Em Geopolítica, hegemonia é a supremacia de um povo
sobre outros, seja pelas suas tradições ou condição de
raça, seja pelos seus costumes ou condição militar.
Preponderância de um povo em relação a outro. Na Grécia
antiga, era patente a supremacia de um Estado dentro de
uma confederação. Todavia, os vários casos de hegemonia
eram instáveis, pois só duravam até que o Estado provido
de hegemonia sofresse o ataque de outros Estados. Três
cidades gregas distinguiram-se pela sua hegemonia:
Esparta, Atenas e Tebas. Pretendendo o rei Filipe da
Macedônia invadir a Grécia, esta aliou-se aos países
vizinhos, e, unidos, conseguiram, provisoriamente, a
hegemonia marítima pertencente a Atenas e a terrestre a
Tebas. Entretanto, dotados os macedônicos de maior
poderio, tanto em homens quanto em armas, conseguiram a
hegemonia político-militar.
Em Política, o conceito foi formulado por Antonio
Gramsci para descrever o tipo de dominação ideológica de
uma classe social sobre outra, particularmente da
burguesia sobre o proletariado e outras classes de
trabalhadores.
Para ser mais preciso, em Gramsci quase nunca é possível
o domínio bruto de uma classe sobre as demais, a não ser
nas ditaduras abertas e terroristas.

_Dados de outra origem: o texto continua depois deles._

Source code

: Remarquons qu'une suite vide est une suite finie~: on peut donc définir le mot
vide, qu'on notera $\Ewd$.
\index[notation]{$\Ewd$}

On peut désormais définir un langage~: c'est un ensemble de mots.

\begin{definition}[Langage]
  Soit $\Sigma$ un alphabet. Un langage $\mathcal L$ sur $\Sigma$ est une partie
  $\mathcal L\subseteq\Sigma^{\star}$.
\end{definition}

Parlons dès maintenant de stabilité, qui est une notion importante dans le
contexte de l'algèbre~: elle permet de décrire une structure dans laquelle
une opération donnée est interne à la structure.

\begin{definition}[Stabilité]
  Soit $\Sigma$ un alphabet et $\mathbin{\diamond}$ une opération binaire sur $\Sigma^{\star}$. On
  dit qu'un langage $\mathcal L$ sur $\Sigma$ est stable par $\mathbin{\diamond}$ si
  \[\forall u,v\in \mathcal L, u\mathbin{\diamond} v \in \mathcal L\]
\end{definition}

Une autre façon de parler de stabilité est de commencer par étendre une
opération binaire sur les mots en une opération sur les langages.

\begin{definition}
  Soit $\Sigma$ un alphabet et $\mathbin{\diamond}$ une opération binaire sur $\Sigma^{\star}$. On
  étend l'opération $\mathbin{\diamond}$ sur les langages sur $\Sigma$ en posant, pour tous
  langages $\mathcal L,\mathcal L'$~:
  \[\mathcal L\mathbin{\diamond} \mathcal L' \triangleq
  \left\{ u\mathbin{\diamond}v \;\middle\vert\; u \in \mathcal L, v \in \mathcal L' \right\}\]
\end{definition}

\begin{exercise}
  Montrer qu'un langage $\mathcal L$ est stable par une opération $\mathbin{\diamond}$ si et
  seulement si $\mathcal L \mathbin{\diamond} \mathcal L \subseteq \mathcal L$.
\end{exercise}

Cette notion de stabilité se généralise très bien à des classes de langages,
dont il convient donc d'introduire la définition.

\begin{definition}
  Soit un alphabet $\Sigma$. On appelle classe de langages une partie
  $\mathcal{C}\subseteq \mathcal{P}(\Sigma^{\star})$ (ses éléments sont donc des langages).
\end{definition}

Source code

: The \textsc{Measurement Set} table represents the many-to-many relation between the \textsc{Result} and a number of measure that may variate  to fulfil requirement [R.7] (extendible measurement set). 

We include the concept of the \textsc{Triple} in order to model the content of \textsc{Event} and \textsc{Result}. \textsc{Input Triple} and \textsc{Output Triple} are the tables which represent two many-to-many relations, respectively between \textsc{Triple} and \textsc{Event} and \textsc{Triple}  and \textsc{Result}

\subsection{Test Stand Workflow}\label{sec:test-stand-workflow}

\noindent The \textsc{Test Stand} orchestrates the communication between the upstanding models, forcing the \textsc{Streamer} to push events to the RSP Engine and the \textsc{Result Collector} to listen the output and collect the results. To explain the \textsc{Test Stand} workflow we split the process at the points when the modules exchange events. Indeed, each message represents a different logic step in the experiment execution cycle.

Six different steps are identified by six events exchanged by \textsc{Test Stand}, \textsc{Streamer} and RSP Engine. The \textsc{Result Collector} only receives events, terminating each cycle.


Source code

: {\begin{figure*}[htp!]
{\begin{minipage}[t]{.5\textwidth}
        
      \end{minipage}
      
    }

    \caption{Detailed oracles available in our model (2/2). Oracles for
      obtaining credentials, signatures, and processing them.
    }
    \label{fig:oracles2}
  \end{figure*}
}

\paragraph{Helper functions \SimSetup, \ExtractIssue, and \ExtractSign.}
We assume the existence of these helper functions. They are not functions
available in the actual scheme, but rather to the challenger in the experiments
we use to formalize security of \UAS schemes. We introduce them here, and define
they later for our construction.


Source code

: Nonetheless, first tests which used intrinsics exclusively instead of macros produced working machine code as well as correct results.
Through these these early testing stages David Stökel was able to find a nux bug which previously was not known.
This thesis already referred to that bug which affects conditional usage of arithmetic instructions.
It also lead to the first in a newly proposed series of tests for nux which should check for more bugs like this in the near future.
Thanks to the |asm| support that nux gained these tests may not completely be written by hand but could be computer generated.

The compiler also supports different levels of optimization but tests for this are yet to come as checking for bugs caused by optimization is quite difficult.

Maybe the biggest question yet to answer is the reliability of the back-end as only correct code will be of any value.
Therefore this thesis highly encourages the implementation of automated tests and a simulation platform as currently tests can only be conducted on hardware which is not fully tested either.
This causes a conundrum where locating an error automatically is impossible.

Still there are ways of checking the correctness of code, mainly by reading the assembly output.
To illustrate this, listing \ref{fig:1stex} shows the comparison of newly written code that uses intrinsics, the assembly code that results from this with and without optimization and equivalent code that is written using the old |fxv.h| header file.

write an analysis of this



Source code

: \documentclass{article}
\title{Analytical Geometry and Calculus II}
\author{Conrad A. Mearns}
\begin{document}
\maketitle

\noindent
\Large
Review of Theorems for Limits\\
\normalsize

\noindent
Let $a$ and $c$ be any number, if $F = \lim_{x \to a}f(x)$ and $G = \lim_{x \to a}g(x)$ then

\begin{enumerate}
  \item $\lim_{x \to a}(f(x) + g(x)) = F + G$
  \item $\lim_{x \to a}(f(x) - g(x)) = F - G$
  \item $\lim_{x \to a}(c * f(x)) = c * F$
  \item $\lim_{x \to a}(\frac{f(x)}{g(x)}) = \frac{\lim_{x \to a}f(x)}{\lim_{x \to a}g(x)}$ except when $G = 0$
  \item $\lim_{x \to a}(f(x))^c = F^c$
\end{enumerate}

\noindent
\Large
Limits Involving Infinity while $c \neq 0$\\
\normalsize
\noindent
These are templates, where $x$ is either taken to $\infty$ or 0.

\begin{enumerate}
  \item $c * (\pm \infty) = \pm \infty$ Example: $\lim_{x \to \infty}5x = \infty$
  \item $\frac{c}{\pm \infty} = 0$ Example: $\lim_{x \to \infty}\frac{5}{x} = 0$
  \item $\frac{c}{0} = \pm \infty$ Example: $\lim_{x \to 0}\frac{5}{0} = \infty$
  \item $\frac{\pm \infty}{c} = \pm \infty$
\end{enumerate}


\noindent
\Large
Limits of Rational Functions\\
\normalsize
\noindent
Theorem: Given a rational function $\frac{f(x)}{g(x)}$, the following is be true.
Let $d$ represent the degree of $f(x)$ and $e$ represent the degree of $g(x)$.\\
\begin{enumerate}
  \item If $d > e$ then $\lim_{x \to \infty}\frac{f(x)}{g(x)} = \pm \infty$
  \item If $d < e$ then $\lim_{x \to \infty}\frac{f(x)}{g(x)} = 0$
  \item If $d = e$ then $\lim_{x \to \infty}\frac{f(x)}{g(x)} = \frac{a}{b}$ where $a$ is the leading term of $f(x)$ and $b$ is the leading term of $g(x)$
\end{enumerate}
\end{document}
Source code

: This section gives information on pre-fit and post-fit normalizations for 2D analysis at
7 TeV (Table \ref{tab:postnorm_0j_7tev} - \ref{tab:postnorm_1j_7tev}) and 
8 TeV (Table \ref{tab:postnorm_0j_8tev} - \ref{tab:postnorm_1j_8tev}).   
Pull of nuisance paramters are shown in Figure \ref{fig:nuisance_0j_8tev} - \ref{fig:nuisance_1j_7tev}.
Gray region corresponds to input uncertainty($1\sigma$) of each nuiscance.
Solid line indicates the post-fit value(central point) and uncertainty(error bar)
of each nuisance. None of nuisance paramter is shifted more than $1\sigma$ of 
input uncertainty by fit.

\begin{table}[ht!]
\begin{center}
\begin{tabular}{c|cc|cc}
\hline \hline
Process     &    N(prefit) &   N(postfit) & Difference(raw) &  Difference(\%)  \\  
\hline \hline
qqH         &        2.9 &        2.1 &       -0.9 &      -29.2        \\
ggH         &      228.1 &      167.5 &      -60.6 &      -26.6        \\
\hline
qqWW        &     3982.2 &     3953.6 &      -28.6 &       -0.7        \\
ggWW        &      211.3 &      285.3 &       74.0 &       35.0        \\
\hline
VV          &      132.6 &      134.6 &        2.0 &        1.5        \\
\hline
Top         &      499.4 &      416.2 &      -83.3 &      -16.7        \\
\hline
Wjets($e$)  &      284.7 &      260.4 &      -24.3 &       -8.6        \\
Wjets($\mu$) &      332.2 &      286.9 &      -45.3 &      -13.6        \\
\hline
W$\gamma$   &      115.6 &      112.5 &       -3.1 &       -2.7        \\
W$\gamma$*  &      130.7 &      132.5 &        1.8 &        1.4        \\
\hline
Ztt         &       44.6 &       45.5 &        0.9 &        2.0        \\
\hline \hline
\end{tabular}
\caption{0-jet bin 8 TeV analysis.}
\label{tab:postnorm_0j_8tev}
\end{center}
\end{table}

Para o pensador
sardo, correlacionar poder e classes sociais é,
certamente, um imperativo de método, mas o fato é que
uma classe dominante, para ser também dirigente, deve
articular em torno de si um bloco de alianças e obter
pelo menos o consenso passivo das classes e camadas
dirigidas. Para tanto, aquela classe não hesita em
sacrificar uma parte dos seus interesses materiais
imediatos, superando o horizonte corporativo e
propiciando, exatamente, a construção de uma hegemonia
ética-política.
Ao estudar os mecanismos de construção desta hegemonia,
Gramsci chega a um conceito fundamental na sua teoria
política, a saber, o conceito de "Estado ampliado". O
Estado não é um puro instrumento de força a serviço da
classe dominante, como o definiam versões mecanicistas
do próprio marxismo, mas, exatamente, força revestida de
consenso, coerção acompanhada de hegemonia. O Estado
ampliado, assim, cabe na fórmula: sociedade política +
sociedade civil. E, nas sociedades de tipo ocidental, a
hegemonia, que se decide nas inúmeras instâncias e
mediações da "sociedade civil", não pode ser ignorada
pelos grupos sociais subalternos que aspiram a modificar
sua condição e a dirigir o conjunto da sociedade.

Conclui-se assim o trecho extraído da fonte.